His last film, which dealt with the pressures the outside world exerted on a marriage, was called Love Is Strange. His latest is called Little Men, but might easily be subtitled "Friendship Is Strange."
It centers on two 13-year-olds in Brooklyn: Tony (Michael Barbieri), a boisterous, confident, athletic kid from the neighborhood, and Jake (Theo Taplitz), an awkward new arrival, who is both sensitive and a budding artist. They meet for the first time when Jake drops some things he's carrying to his grandfather's wake, and Tony, rushing to help him, compliments a sketch he's done.
Tony knows what Jake hasn't yet heard: Jake's family is doing some belt-tightening — his Mom (Jennifer Ehle) is a social worker, and his dad (Greg Kinnear) is an actor, and not a particularly successful one.
For financial reasons, the family is moving into Grandpa's old house. Also for financial reasons, they're going to raise the rent on the store downstairs where Tony's mom, played with understated grace by the great Chilean actress Paulina Garcia, makes her living. This will cause friction, but not at first.
Initially, Jake's folks are pleased to see him becoming friends with Tony. "It's not easy," his father says, noting his son's shyness and reserve, "with him and other boys."
It is easy with him and Tony though. Soon they're racing around Brooklyn together, Jake shaky on fancy inline skates, Tony leading the way on a low-rent scooter.

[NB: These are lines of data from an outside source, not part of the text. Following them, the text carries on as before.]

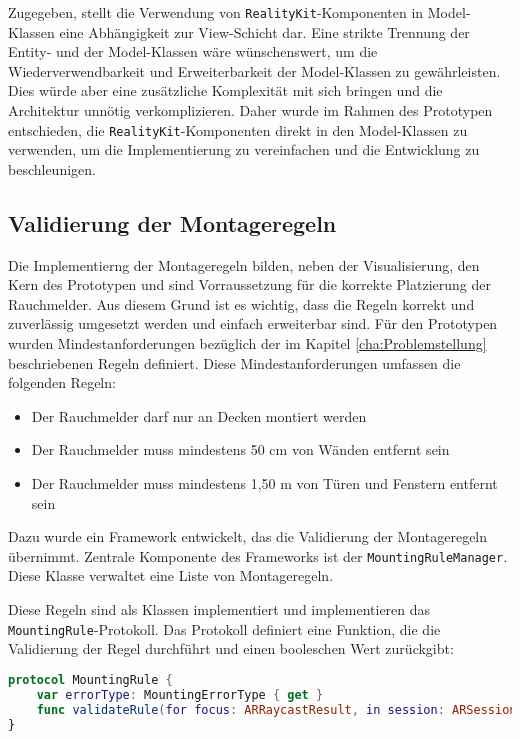 Zugegeben, stellt die Verwendung von \texttt{RealityKit}-Komponenten in Model-Klassen eine Abhängigkeit zur View-Schicht dar. Eine strikte Trennung der Entity- und der Model-Klassen wäre wünschenswert, um die Wiederverwendbarkeit und Erweiterbarkeit der Model-Klassen zu gewährleisten. Dies würde aber eine zusätzliche Komplexität mit sich bringen und die Architektur unnötig verkomplizieren. Daher wurde im Rahmen des Prototypen entschieden, die \texttt{RealityKit}-Komponenten direkt in den Model-Klassen zu verwenden, um die Implementierung zu vereinfachen und die Entwicklung zu beschleunigen.

\subsection{Validierung der Montageregeln}

Die Implementierng der Montageregeln bilden, neben der Visualisierung, den Kern des Prototypen und sind Vorraussetzung für die korrekte Platzierung der Rauchmelder. Aus diesem Grund ist es wichtig, dass die Regeln korrekt und zuverlässig umgesetzt werden und einfach erweiterbar sind. Für den Prototypen wurden Mindestanforderungen bezüglich der im Kapitel \ref{cha:Problemstellung} beschriebenen Regeln definiert. Diese Mindestanforderungen umfassen die folgenden Regeln:

\begin{itemize}
    \item Der Rauchmelder darf nur an Decken montiert werden
    \item Der Rauchmelder muss mindestens 50 cm von Wänden entfernt sein
    \item Der Rauchmelder muss mindestens 1,50 m von Türen und Fenstern entfernt sein
\end{itemize}

Dazu wurde ein Framework entwickelt, das die Validierung der Montageregeln übernimmt. Zentrale Komponente des Frameworks ist der \texttt{MountingRuleManager}. Diese Klasse verwaltet eine Liste von Montageregeln. 

Diese Regeln sind als Klassen implementiert und implementieren das \texttt{MountingRule}-Protokoll. Das Protokoll definiert eine Funktion, die die Validierung der Regel durchführt und einen booleschen Wert zurückgibt:

\begin{lstlisting}[language=Swift]
protocol MountingRule {
    var errorType: MountingErrorType { get }
    func validateRule(for focus: ARRaycastResult, in session: ARSession) async -> Bool
}
\end{lstlisting}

As the boys become friends, though, their parents are drawing battle lines. The neighborhood is changing: Jake's parents are part of an incoming, gentrifying wave, and Tony's mom is likely to be swept out in its wake. It's a social upheaval that filmmaker Ira Sachs captures not in confrontations, but in their avoidance. Tony's mom keeps trying strenuously not to engage with Jake's parents, especially when Jake's mother suggests more condescendingly than she means to that she's good at "conflict resolution" and wants to help smooth things between their households.
The boys, who are extraordinary together on camera — natural, relaxed, hinting at a connection more mature than they're quite ready to deal with — come up with a variation on their parents' lack of engagement. Caught in the middle of a financial struggle, they exercise the only power they have, and stop communicating with their parents. Not one word passes among them for several days, which exacts an emotional penalty without quite fixing any of the problems. Awkward repercussions ensue.
Understated, filled with small gestures and offhand remarks, Little Men gathers force as it goes. Everyone's human, everyone's trying, they're all sort of pulling in the same direction, yet things are still falling apart. It's no accident that the screenplay has Jake's dad acting in an Anton Chekhov play. Sachs has a touch much like that Russian playwright for domestic situations that are real — funny and wrenching all at once.
Also for moments that don't need dialogue to have a kind of eloquence: Jake, for instance, skating where once he and Tony had sped along together, now clearly more confident, but on his own.
Is that a loss? Is it growth? Little Men has the wisdom to let the viewer puzzle that one out.